Exercise prompt »
Retype the entries word for word, leaving nothing out.

[Plain-text document sources]
+++

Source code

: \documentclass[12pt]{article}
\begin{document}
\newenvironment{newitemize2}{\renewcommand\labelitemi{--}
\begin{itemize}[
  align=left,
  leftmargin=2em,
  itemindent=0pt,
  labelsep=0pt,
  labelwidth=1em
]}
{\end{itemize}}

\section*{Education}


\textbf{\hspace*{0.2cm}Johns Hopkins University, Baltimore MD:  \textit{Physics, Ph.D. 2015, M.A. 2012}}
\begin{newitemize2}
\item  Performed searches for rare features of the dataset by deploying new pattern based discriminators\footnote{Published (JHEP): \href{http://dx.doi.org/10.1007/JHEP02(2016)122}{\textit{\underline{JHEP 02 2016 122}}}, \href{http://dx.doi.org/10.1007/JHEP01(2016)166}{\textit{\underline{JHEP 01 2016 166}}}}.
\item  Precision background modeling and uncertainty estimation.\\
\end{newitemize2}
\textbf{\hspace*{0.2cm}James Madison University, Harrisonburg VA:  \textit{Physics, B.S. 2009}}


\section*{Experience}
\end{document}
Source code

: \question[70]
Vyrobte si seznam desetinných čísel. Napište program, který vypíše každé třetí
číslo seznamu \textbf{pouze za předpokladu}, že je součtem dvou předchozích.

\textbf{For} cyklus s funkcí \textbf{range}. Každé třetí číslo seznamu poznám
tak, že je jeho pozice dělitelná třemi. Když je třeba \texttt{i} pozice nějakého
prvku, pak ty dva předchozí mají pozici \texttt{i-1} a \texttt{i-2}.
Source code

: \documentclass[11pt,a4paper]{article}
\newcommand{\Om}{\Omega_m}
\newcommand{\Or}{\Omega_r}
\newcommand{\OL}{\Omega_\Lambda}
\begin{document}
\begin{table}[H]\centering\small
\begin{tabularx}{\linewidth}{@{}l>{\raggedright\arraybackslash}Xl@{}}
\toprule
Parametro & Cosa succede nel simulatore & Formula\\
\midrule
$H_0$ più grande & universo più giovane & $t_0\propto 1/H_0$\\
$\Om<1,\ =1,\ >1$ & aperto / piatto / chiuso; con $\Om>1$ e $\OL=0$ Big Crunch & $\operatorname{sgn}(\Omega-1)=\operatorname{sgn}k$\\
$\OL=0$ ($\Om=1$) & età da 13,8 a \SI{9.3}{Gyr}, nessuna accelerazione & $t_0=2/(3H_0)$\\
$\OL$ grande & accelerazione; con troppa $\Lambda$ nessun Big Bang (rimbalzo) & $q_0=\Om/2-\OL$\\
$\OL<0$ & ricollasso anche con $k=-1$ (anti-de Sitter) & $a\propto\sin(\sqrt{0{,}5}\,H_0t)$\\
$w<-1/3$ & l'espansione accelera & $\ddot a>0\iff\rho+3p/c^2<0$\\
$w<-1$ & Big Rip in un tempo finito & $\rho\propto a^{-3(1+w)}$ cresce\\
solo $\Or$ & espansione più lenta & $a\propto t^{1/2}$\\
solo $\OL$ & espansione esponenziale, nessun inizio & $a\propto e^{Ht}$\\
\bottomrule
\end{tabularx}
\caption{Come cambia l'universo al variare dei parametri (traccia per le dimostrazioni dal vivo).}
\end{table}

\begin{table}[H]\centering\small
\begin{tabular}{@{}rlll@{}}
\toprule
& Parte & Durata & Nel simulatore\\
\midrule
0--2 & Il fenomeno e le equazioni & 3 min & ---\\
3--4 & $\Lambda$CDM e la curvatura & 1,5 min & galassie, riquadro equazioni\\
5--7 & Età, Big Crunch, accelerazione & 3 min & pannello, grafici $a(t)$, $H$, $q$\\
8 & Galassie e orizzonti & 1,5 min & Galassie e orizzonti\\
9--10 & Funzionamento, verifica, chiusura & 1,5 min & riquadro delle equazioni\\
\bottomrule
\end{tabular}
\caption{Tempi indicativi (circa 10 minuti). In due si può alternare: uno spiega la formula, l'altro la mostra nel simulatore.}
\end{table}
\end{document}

+++

Output for this exercise »
Source code

: \documentclass[12pt]{article}
\begin{document}
\newenvironment{newitemize2}{\renewcommand\labelitemi{--}
\begin{itemize}[
  align=left,
  leftmargin=2em,
  itemindent=0pt,
  labelsep=0pt,
  labelwidth=1em
]}
{\end{itemize}}

\section*{Education}


\textbf{\hspace*{0.2cm}Johns Hopkins University, Baltimore MD:  \textit{Physics, Ph.D. 2015, M.A. 2012}}
\begin{newitemize2}
\item  Performed searches for rare features of the dataset by deploying new pattern based discriminators\footnote{Published (JHEP): \href{http://dx.doi.org/10.1007/JHEP02(2016)122}{\textit{\underline{JHEP 02 2016 122}}}, \href{http://dx.doi.org/10.1007/JHEP01(2016)166}{\textit{\underline{JHEP 01 2016 166}}}}.
\item  Precision background modeling and uncertainty estimation.\\
\end{newitemize2}
\textbf{\hspace*{0.2cm}James Madison University, Harrisonburg VA:  \textit{Physics, B.S. 2009}}


\section*{Experience}
\end{document}
Source code

: \question[70]
Vyrobte si seznam desetinných čísel. Napište program, který vypíše každé třetí
číslo seznamu \textbf{pouze za předpokladu}, že je součtem dvou předchozích.

\textbf{For} cyklus s funkcí \textbf{range}. Každé třetí číslo seznamu poznám
tak, že je jeho pozice dělitelná třemi. Když je třeba \texttt{i} pozice nějakého
prvku, pak ty dva předchozí mají pozici \texttt{i-1} a \texttt{i-2}.
Source code

: \documentclass[11pt,a4paper]{article}
\newcommand{\Om}{\Omega_m}
\newcommand{\Or}{\Omega_r}
\newcommand{\OL}{\Omega_\Lambda}
\begin{document}
\begin{table}[H]\centering\small
\begin{tabularx}{\linewidth}{@{}l>{\raggedright\arraybackslash}Xl@{}}
\toprule
Parametro & Cosa succede nel simulatore & Formula\\
\midrule
$H_0$ più grande & universo più giovane & $t_0\propto 1/H_0$\\
$\Om<1,\ =1,\ >1$ & aperto / piatto / chiuso; con $\Om>1$ e $\OL=0$ Big Crunch & $\operatorname{sgn}(\Omega-1)=\operatorname{sgn}k$\\
$\OL=0$ ($\Om=1$) & età da 13,8 a \SI{9.3}{Gyr}, nessuna accelerazione & $t_0=2/(3H_0)$\\
$\OL$ grande & accelerazione; con troppa $\Lambda$ nessun Big Bang (rimbalzo) & $q_0=\Om/2-\OL$\\
$\OL<0$ & ricollasso anche con $k=-1$ (anti-de Sitter) & $a\propto\sin(\sqrt{0{,}5}\,H_0t)$\\
$w<-1/3$ & l'espansione accelera & $\ddot a>0\iff\rho+3p/c^2<0$\\
$w<-1$ & Big Rip in un tempo finito & $\rho\propto a^{-3(1+w)}$ cresce\\
solo $\Or$ & espansione più lenta & $a\propto t^{1/2}$\\
solo $\OL$ & espansione esponenziale, nessun inizio & $a\propto e^{Ht}$\\
\bottomrule
\end{tabularx}
\caption{Come cambia l'universo al variare dei parametri (traccia per le dimostrazioni dal vivo).}
\end{table}

\begin{table}[H]\centering\small
\begin{tabular}{@{}rlll@{}}
\toprule
& Parte & Durata & Nel simulatore\\
\midrule
0--2 & Il fenomeno e le equazioni & 3 min & ---\\
3--4 & $\Lambda$CDM e la curvatura & 1,5 min & galassie, riquadro equazioni\\
5--7 & Età, Big Crunch, accelerazione & 3 min & pannello, grafici $a(t)$, $H$, $q$\\
8 & Galassie e orizzonti & 1,5 min & Galassie e orizzonti\\
9--10 & Funzionamento, verifica, chiusura & 1,5 min & riquadro delle equazioni\\
\bottomrule
\end{tabular}
\caption{Tempi indicativi (circa 10 minuti). In due si può alternare: uno spiega la formula, l'altro la mostra nel simulatore.}
\end{table}
\end{document}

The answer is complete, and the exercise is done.